Look through the listing below for the string "https". Show each line where it occurs.

## RECORD EXCERPTS
• • •

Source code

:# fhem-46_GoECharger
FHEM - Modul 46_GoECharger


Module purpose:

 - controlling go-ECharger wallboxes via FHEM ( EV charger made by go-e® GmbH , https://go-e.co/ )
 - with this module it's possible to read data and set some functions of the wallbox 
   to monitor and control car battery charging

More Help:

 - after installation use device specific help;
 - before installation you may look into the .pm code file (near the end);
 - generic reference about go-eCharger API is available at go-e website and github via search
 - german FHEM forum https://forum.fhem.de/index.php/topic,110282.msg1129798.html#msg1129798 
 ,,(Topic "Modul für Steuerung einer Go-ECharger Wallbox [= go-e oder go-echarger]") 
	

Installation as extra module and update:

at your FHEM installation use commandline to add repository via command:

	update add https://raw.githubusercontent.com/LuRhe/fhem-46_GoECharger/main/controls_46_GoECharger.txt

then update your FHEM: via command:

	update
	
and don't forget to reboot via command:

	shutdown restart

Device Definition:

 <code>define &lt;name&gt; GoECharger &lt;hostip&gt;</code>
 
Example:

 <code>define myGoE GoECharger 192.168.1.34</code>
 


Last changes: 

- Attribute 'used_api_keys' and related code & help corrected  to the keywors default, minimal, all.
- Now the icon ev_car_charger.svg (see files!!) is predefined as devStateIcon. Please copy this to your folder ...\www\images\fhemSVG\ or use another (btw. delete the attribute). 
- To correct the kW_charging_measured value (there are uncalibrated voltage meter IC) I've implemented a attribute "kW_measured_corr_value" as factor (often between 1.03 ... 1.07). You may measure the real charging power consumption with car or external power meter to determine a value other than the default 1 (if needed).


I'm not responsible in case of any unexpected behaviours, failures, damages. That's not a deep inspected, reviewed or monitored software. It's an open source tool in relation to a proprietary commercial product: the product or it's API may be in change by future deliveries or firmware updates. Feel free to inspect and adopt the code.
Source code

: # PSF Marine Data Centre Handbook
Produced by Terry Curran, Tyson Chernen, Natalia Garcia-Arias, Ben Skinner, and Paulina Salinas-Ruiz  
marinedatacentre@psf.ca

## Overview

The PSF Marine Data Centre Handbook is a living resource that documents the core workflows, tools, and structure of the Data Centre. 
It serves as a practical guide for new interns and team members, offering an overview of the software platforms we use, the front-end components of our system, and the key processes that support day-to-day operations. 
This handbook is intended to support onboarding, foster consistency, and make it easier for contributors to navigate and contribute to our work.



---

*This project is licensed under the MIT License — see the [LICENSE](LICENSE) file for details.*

• • •

## COMPLETED EXERCISE
 - controlling go-ECharger wallboxes via FHEM ( EV charger made by go-e® GmbH , https://go-e.co/ )
 - german FHEM forum https://forum.fhem.de/index.php/topic,110282.msg1129798.html#msg1129798 
	update add https://raw.githubusercontent.com/LuRhe/fhem-46_GoECharger/main/controls_46_GoECharger.txt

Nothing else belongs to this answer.